Au terme fixé pour le 30 Avril 2020, aucune des parties n'ayant délivré congé ou demande de renouvellement, le bail s'est poursuivi par tacite prolongation conformément aux dispositions de l'article L 145-9 alinéa 2 du code de commerce.
La Sci du Roc de Fer a fait délivrer à la société Au Comptoir Alpin trois commandements de payer visant la clause résolutoire les 14 mai, 12 et 21 octobre 2020.
Par acte d'huissier du 29 juin 2021, la société Au Comptoir Alpin a fait assigner la Sci du Roc de Fer devant le tribunal judiciaire d'Albertville, notamment afin de voir prononcer la nullité du commandement de payer visant la clause résolutoire délivré le 14 mai 2020 à son encontre et de voir fixer la date de renouvellement du bail, en l'absence d'accord des parties, au 1er juillet 2020.
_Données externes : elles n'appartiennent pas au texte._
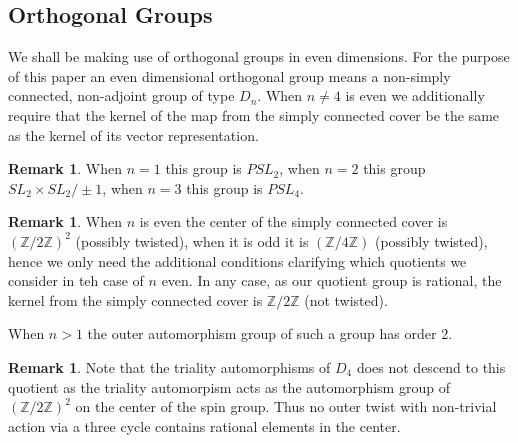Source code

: \documentclass{article}
\theoremstyle{plain}
\theoremstyle{definition}
\newtheorem{remark}[theorem]{Remark}
\numberwithin{equation}{section}
\newcommand{\ZZ}{\mathbb{Z}}
\begin{document}
\subsection{Orthogonal Groups}

We shall be making use of orthogonal groups in even dimensions.
For the purpose of this paper an even dimensional orthogonal group means a non-simply connected, non-adjoint group of type $D_n$. When $n\neq 4$ is even we additionally require that the kernel of the map from the simply connected cover be the same as the kernel of its vector representation.

\begin{remark}
When $n=1$ this group is $PSL_2$, when $n=2$ this group $SL_2\times SL_2/\pm1$, when $n=3$ this group is $PSL_4$.
\end{remark}

\begin{remark}
When $n$ is even the center of the simply connected cover is $(\ZZ/2\ZZ)^2$ (possibly twisted), when it is odd it is $(\ZZ/4\ZZ)$ (possibly twisted), hence we only need the additional conditions clarifying which quotients we consider in teh case of $n$ even.
In any case, as our quotient group is rational, the kernel from the simply connected cover is $\ZZ/2\ZZ$ (not twisted).
\end{remark}

When $n>1$ the outer automorphism group of such a group has order $2$.
\begin{remark}
Note that the triality automorphisms of $D_4$ does not descend to this quotient as the triality automorpism acts as the automorphism group of $(\ZZ/2\ZZ)^2$ on the center of the spin group. Thus no outer twist with non-trivial action via a three cycle contains rational elements in the center.
\end{remark}
\end{document}
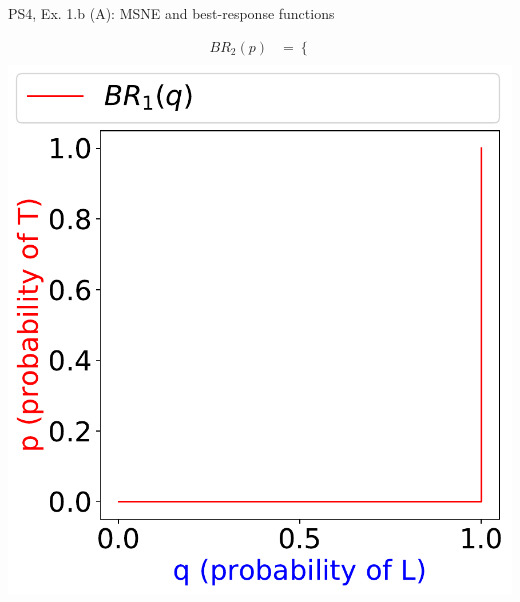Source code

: \begin{frame}{PS4, Ex. 1.b (A): MSNE and best-response functions}
\begin{multicols}{2}
\begin{align*}
      BR_2(p)&=\left\{\right.\\
    \end{align*}
    \vspace{-8pt}
    \includegraphics[width=\columnwidth]{figures/1b_}
  \vfill\null
  \end{multicols}
\end{frame}
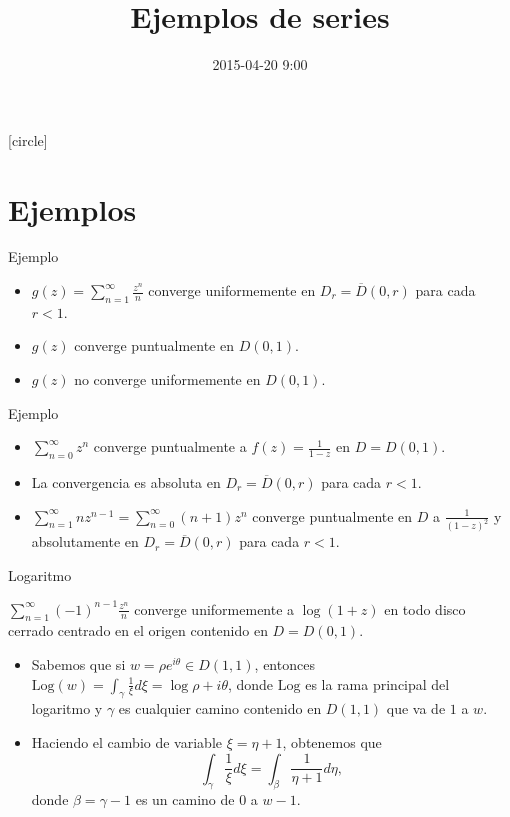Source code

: \documentclass[spanish,presentation]{beamer}
\date{2015-04-20 9:00}
\title{Ejemplos de series}
\begin{document}
\maketitle
{}
[circle]

\tableofcontents

\section{Ejemplos}
\label{sec-1}

\begin{frame}[label=sec-1-1]{Ejemplo}
\begin{itemize}
\item \(g(z)=\sum_{n=1}^{\infty}\frac{z^{n}}{n}\) converge uniformemente en
\(D_{r}=\overline{D}(0,r)\) para cada \(r<1\).
\item \(g(z)\) converge puntualmente en \(D(0,1)\).
\item \(g(z)\) no converge uniformemente en \(D(0,1)\).
\end{itemize}
\end{frame}

\begin{frame}[label=sec-1-2]{Ejemplo}
\begin{itemize}
\item \(\sum_{n=0}^{\infty}z^{n}\) converge puntualmente a
\(f(z)=\frac{1}{1-z}\) en \(D=D(0,1)\).
\item La convergencia es absoluta en \(D_{r}=\overline{D}(0,r)\) para
cada \(r<1\).
\item \(\sum_{n=1}^{\infty}nz^{n-1}=\sum_{n=0}^{\infty}(n+1)z^{n}\)
converge puntualmente en \(D\) a \(\frac{1}{(1-z)^{2}}\) y
absolutamente en \(D_{r}=\overline{D}(0,r)\) para cada \(r<1\).
\end{itemize}
\end{frame}

\begin{frame}[label=sec-1-3]{Logaritmo}
\begin{exampleblock}{}
\(\sum_{n=1}^{\infty}(-1)^{n-1}\frac{z^{n}}{n}\) converge
 uniformemente a \(\log(1+z)\) en todo disco cerrado centrado en
 el origen contenido en \(D=D(0,1)\).
\end{exampleblock}

\begin{itemize}
\item Sabemos que si \(w=\rho e^{i\theta}\in D(1,1)\), entonces
\(\mathrm{Log}(w)=\int_{\gamma}\frac{1}{\xi}d\xi=\log
      \rho+i\theta\), donde \(\mathrm{Log}\) es la rama principal del
logaritmo y \(\gamma\) es cualquier camino contenido en
\(D(1,1)\) que va de \(1\) a \(w\).
\item Haciendo el cambio de variable \(\xi=\eta+1\), obtenemos que 
\begin{displaymath}
\int_{\gamma}\frac{1}{\xi}d\xi=\int_{\beta}\frac{1}{\eta+1}d\eta, 
\end{displaymath}
donde \(\beta=\gamma-1\) es un camino de \(0\) a \(w-1\).
\end{itemize}
\end{frame}
\end{document}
Par jugement mixte du 10 août 2022, le juge des loyers du tribunal judiciaire d'Albertville, après avoir constaté que :
Le principe du renouvellement du bail n'était pas contesté par les parties ;
Les parties étaient en désaccord sur la date de renouvellement du bail ;
- a ordonné une expertise, l'expert ayant pour mission de donner son avis motivé sur la valeur locative des lieux loués au sens de l'article L 145-33 du code de commerce et sur le loyer applicable à compter du renouvellement du bail ;
- a ordonné le sursis à statuer sur les demandes jusqu'au dépôt du rapport d'expertise.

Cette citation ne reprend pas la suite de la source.